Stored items
=-=-=-=-=
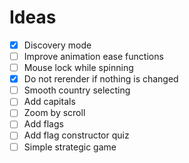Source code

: # Ideas

- [x] Discovery mode
- [ ] Improve animation ease functions
- [ ] Mouse lock while spinning
- [x] Do not rerender if nothing is changed
- [ ] Smooth country selecting
- [ ] Add capitals
- [ ] Zoom by scroll
- [ ] Add flags
- [ ] Add flag constructor quiz
- [ ] Simple strategic game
=-=-=-=-=
▸ **Problem to work on**
Word for word, return the lines from the one holding "- [x] Discovery mode" through the end of the entries above.

▸ **Exercise output**
- [x] Discovery mode
- [ ] Improve animation ease functions
- [ ] Mouse lock while spinning
- [x] Do not rerender if nothing is changed
- [ ] Smooth country selecting
- [ ] Add capitals
- [ ] Zoom by scroll
- [ ] Add flags
- [ ] Add flag constructor quiz
- [ ] Simple strategic game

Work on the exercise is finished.